How it works
Delego is a deterministic Policy Decision Point. The agent proposes an action; Delego decides; the credential broker is the only component that ever touches a secret. Three properties make it more than a policy engine: an action-bound approval (the confused-deputy guard), a signed audit chain, and no LLM in the decision path.
Propose → allow / deny / needs_approval
Every action runs through one deterministic core, policy.evaluate, in a fixed order: forbidden (hard blocks, always deny) → rules (first match wins, subject to constraints) → default. The decision is one of three outcomes:
It is fail-closed: the default is deny, and a rule that matches but whose constraints fail becomes a deny rather than slipping through.

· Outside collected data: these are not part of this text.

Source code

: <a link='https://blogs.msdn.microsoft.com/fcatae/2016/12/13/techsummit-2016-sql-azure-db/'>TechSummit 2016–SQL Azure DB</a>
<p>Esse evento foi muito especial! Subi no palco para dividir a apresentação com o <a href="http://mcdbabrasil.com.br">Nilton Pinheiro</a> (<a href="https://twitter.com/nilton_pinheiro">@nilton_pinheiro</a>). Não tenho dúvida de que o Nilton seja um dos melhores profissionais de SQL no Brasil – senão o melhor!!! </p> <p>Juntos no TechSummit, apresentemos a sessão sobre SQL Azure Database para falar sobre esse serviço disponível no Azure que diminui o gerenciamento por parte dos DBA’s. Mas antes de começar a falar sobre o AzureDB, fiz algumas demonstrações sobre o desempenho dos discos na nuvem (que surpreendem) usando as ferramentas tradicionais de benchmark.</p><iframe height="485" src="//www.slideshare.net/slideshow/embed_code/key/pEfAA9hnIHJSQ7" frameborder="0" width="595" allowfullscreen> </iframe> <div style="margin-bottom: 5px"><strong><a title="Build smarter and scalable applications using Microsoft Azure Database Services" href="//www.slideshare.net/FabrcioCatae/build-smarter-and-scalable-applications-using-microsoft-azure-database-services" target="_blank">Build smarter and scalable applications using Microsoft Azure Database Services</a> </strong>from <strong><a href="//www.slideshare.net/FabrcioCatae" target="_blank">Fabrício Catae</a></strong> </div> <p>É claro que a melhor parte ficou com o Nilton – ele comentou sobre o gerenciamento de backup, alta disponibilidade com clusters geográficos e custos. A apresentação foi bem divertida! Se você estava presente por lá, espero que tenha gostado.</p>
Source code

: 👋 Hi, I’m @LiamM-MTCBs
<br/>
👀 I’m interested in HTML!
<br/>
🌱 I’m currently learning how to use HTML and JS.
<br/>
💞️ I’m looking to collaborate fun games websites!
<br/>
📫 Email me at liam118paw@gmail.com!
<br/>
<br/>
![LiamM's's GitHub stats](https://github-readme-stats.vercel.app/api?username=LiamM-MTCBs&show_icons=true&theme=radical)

A rule matches on method / host / path / path_contains and can attach constraints — amount (cap + currency), allow_list (field-in-set), and rate_limit (counted from the ledger).
rules:
- name: place-order
decision: needs_approval
match: { method: POST, host: api.example.com, path: /orders }
constraints:
amount: { field: amount, max: 5000, currency: USD }
allow_list: { field: destination, in: [internal] }
default: deny # anything not allowed is refusedThe action-bound approval (confused-deputy guard)
This is the core idea. When a sensitive action returns needs_approval, the human “yes” is bound to one exact action fingerprint — a hash derived from the action’s method, host, path, and params — and to a hash of the original human instruction. At resolve time, Delego recomputes the fingerprint of the action the agent is trying to complete and compares it to what was approved.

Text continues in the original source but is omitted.